Early years
Channel 19 was originally assigned to Victoria in 1952. A. B. Alkek obtained the first construction permit but opted not to build it after instead constructing Tele-Tenna, the town's first cable system.[1] Some interest was shown again in 1957, but no station resulted.[2]
By late 1963, two applications had been received by the Federal Communications Commission, from Guadalupe Valley Telecasting Company—headed by Dwight Strahan—and the Frels family doing business as the Victoria Television Company.[3] A hearing examiner gave the nod to the Frels in June 1964,[4] but the ownership of the construction permit would completely turn over before KXIX broadcast a picture. The permit was assigned to a new Guadalupe Valley Telecasting Company, consisting of the Frels family and Strahan, in 1965.[5] Two years later, the Frels family sold their interests to McKinnon Broadcasting, owner of Corpus Christi ABC affiliate KIII.[6]
Now a joint venture of KIII and Dwight Strahan, KXIX signed on November 22, 1969, after beginning test broadcasts a day earlier.[7] It broadcast color and ABC network programming from KIII and also maintained a studio in Victoria for black-and-white program production.[8]
Victoria Communications Corporation
In June 1975, Victoria Communications Corporation, a consortium of local investors, reached a deal to buy KXIX from Guadalupe Valley for $225,000.[9] The new owners took over on March 17, 1976, and began operating the station independently, severing the link with KIII.[10]

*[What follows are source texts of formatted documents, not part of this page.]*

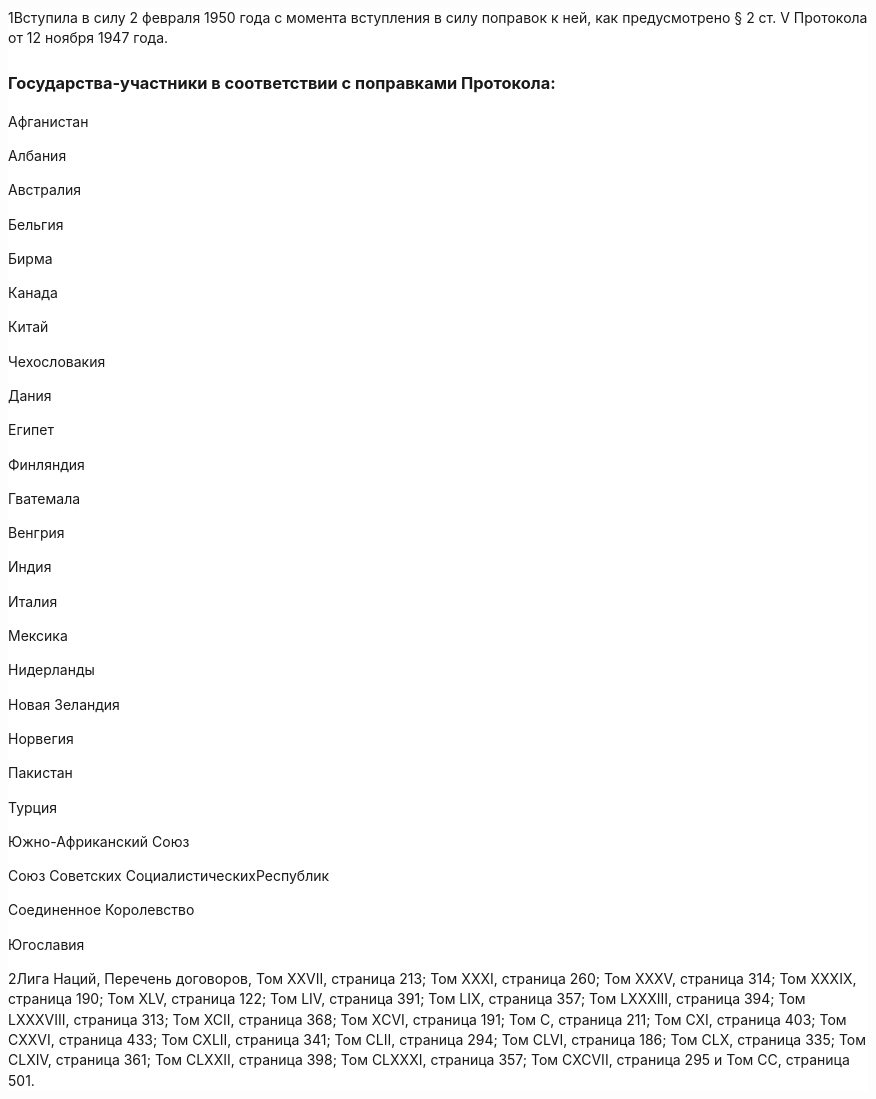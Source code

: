 1Вступила в силу 2 февраля 1950 года с момента вступления в силу поправок к ней, как предусмотрено § 2 ст. V Протокола от 12 ноября 1947 года.

### Государства-участники в соответствии с поправками Протокола:

Аф­га­ни­стан

Ал­ба­ния

Ав­стра­лия

Бель­гия

Бир­ма

Ка­на­да

Ки­тай

Че­хо­сло­ва­кия

Да­ния

Еги­пет

Фин­лян­дия

Гва­те­ма­ла

Вен­грия

Ин­дия

Ита­лия

Мек­си­ка

Ни­дер­лан­ды

Но­вая Зе­лан­дия

Нор­ве­гия

Па­ки­стан

Тур­ция

Юж­но-Аф­ри­кан­ский Со­юз

Со­юз Со­вет­ских Со­ци­а­ли­сти­че­скихРес­пуб­лик

Со­еди­нен­ное Ко­ро­лев­ство

Юго­сла­вия

2Лига Наций, Перечень договоров, Том XXVII, страница 213; Том XXXI, страница 260; Том XXXV, страница 314; Том XXXIX, страница 190; Том XLV, страница 122; Том LIV, страница 391; Том LIX, страница 357; Том LXXXIII, страница 394; Том LXXXVIII, страница 313; Том XCII, страница 368; Том XСVI, страница 191; Том C, страница 211; Том CXI, страница 403; Том CXXVI, страница 433; Том CXLII, страница 341; Том CLII, страница 294; Том CLVI, страница 186; Том CLX, страница 335; Том CLXIV, страница 361; Том CLXXII, страница 398; Том CLXXXI, страница 357; Том CXCVII, страница 295 и Том CC, страница 501.
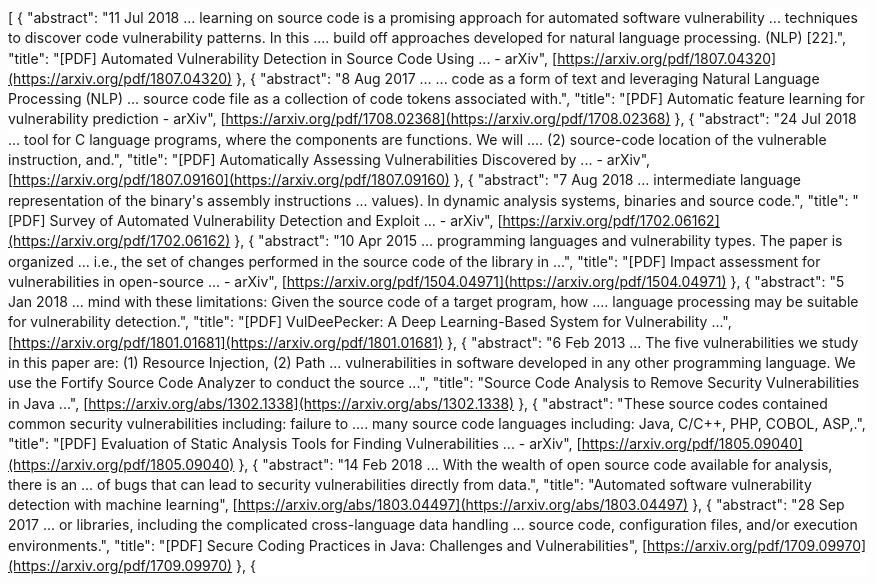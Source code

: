 [
  {
    "abstract": "11 Jul 2018 ... learning on source code is a promising approach for automated software vulnerability ... techniques to discover code vulnerability patterns. In this .... build off approaches developed for natural language processing. (NLP) [22].", 
    "title": "[PDF] Automated Vulnerability Detection in Source Code Using ... - arXiv",
    [https://arxiv.org/pdf/1807.04320](https://arxiv.org/pdf/1807.04320)
  },
  {
    "abstract": "8 Aug 2017 ... ... code as a form of text and leveraging Natural Language Processing (NLP) ... source code file as a collection of code tokens associated with.",
    "title": "[PDF] Automatic feature learning for vulnerability prediction - arXiv",
    [https://arxiv.org/pdf/1708.02368](https://arxiv.org/pdf/1708.02368)
  },
  {
    "abstract": "24 Jul 2018 ... tool for C language programs, where the components are functions. We will .... (2) source-code location of the vulnerable instruction, and.",
    "title": "[PDF] Automatically Assessing Vulnerabilities Discovered by ... - arXiv",
    [https://arxiv.org/pdf/1807.09160](https://arxiv.org/pdf/1807.09160)
  },
  {
    "abstract": "7 Aug 2018 ... intermediate language representation of the binary's assembly instructions ... values). In dynamic analysis systems, binaries and source code.",
    "title": "[PDF] Survey of Automated Vulnerability Detection and Exploit ... - arXiv",
    [https://arxiv.org/pdf/1702.06162](https://arxiv.org/pdf/1702.06162)
  },
  {
    "abstract": "10 Apr 2015 ... programming languages and vulnerability types. The paper is organized ... i.e., the set of changes performed in the source code of the library in ...",
    "title": "[PDF] Impact assessment for vulnerabilities in open-source ... - arXiv",
    [https://arxiv.org/pdf/1504.04971](https://arxiv.org/pdf/1504.04971)
  },
  {
    "abstract": "5 Jan 2018 ... mind with these limitations: Given the source code of a target program, how .... language processing may be suitable for vulnerability detection.",
    "title": "[PDF] VulDeePecker: A Deep Learning-Based System for Vulnerability ...",
    [https://arxiv.org/pdf/1801.01681](https://arxiv.org/pdf/1801.01681)
  },
  {
    "abstract": "6 Feb 2013 ... The five vulnerabilities we study in this paper are: (1) Resource Injection, (2) Path ... vulnerabilities in software developed in any other programming language. We use the Fortify Source Code Analyzer to conduct the source ...",
    "title": "Source Code Analysis to Remove Security Vulnerabilities in Java ...",
    [https://arxiv.org/abs/1302.1338](https://arxiv.org/abs/1302.1338)
  },
  {
    "abstract": "These source codes contained common security vulnerabilities including: failure to .... many source code languages including: Java, C/C++, PHP, COBOL, ASP,.",
    "title": "[PDF] Evaluation of Static Analysis Tools for Finding Vulnerabilities ... - arXiv",
    [https://arxiv.org/pdf/1805.09040](https://arxiv.org/pdf/1805.09040)
  },
  {
    "abstract": "14 Feb 2018 ... With the wealth of open source code available for analysis, there is an ... of bugs that can lead to security vulnerabilities directly from data.",
    "title": "Automated software vulnerability detection with machine learning",
    [https://arxiv.org/abs/1803.04497](https://arxiv.org/abs/1803.04497)
  },
  {
    "abstract": "28 Sep 2017 ... or libraries, including the complicated cross-language data handling ... source code, configuration files, and/or execution environments.",
    "title": "[PDF] Secure Coding Practices in Java: Challenges and Vulnerabilities",
    [https://arxiv.org/pdf/1709.09970](https://arxiv.org/pdf/1709.09970)
  },
  {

Victoria gained a second station when KAVU-TV channel 25 went on the air in July 1982. Broadcasting, as it had from the start, with an effective radiated power of 14,800 watts,[11] it was far weaker than KAVU. In February 1984, the station increased its effective radiated power to 154,000 watts, increasing its signal area by some 50 percent,[12] and changed its call sign to the present KVCT. The new transmitter posed problems for the station, which had to buy replacement parts; claiming manufacturer Harris Corporation misrepresented its features, Victoria Communications sued Harris.
The Christian era
By the late 1980s, Victoria's two television stations were both facing their own difficulties, and they were connected by one party. In 1989, the First Victoria National Bank acquired KAVU-TV as part of a settlement in a case involving representations to investors in that station. As KAVU's former general manager warned, the bank then foreclosed on KVCT and, in a move that turned Victoria into a market with one commercial television station, consolidated its commercial operation with KAVU-TV at that station's facilities.[14]
KAVU-TV and the station's real estate assets sold to Withers Broadcasting for approximately $1.52 million, while KVCT sold for $1.5 million.[15] Approval of the transactions was delayed, as Withers could not retain both licenses and needed to find a buyer for KVCT; the deal was approved after striking a deal with Jerianne Medley of Friendswood in March 1990.[16]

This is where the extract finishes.